*The task*: Write out each line below exactly as it appears.

*Task input*:

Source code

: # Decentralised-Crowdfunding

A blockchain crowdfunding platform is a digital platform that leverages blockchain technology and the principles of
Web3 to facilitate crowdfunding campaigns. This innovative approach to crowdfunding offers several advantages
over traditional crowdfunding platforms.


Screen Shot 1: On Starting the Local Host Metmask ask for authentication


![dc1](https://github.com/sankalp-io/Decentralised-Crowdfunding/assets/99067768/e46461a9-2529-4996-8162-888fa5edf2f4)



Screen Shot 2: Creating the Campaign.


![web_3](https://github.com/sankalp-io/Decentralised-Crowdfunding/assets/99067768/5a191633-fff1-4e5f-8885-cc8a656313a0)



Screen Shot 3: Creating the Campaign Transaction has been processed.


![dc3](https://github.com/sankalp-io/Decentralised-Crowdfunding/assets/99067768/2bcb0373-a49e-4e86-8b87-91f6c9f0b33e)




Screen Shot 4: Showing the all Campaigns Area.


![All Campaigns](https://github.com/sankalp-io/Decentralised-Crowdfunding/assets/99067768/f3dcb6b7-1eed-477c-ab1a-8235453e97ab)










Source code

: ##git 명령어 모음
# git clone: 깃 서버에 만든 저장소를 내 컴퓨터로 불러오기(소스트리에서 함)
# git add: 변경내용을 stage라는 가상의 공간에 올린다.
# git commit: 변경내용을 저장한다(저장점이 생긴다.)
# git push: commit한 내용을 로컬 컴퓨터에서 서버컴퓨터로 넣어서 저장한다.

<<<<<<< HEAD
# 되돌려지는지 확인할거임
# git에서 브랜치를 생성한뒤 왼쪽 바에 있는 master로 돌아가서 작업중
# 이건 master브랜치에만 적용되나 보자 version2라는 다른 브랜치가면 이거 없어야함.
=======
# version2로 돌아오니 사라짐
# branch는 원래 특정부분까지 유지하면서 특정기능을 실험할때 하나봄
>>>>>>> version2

*Reply to the exercise*:
Source code

: # Decentralised-Crowdfunding

A blockchain crowdfunding platform is a digital platform that leverages blockchain technology and the principles of
Web3 to facilitate crowdfunding campaigns. This innovative approach to crowdfunding offers several advantages
over traditional crowdfunding platforms.


Screen Shot 1: On Starting the Local Host Metmask ask for authentication


![dc1](https://github.com/sankalp-io/Decentralised-Crowdfunding/assets/99067768/e46461a9-2529-4996-8162-888fa5edf2f4)



Screen Shot 2: Creating the Campaign.


![web_3](https://github.com/sankalp-io/Decentralised-Crowdfunding/assets/99067768/5a191633-fff1-4e5f-8885-cc8a656313a0)



Screen Shot 3: Creating the Campaign Transaction has been processed.


![dc3](https://github.com/sankalp-io/Decentralised-Crowdfunding/assets/99067768/2bcb0373-a49e-4e86-8b87-91f6c9f0b33e)




Screen Shot 4: Showing the all Campaigns Area.


![All Campaigns](https://github.com/sankalp-io/Decentralised-Crowdfunding/assets/99067768/f3dcb6b7-1eed-477c-ab1a-8235453e97ab)










Source code

: ##git 명령어 모음
# git clone: 깃 서버에 만든 저장소를 내 컴퓨터로 불러오기(소스트리에서 함)
# git add: 변경내용을 stage라는 가상의 공간에 올린다.
# git commit: 변경내용을 저장한다(저장점이 생긴다.)
# git push: commit한 내용을 로컬 컴퓨터에서 서버컴퓨터로 넣어서 저장한다.

<<<<<<< HEAD
# 되돌려지는지 확인할거임
# git에서 브랜치를 생성한뒤 왼쪽 바에 있는 master로 돌아가서 작업중
# 이건 master브랜치에만 적용되나 보자 version2라는 다른 브랜치가면 이거 없어야함.
=======
# version2로 돌아오니 사라짐
# branch는 원래 특정부분까지 유지하면서 특정기능을 실험할때 하나봄
>>>>>>> version2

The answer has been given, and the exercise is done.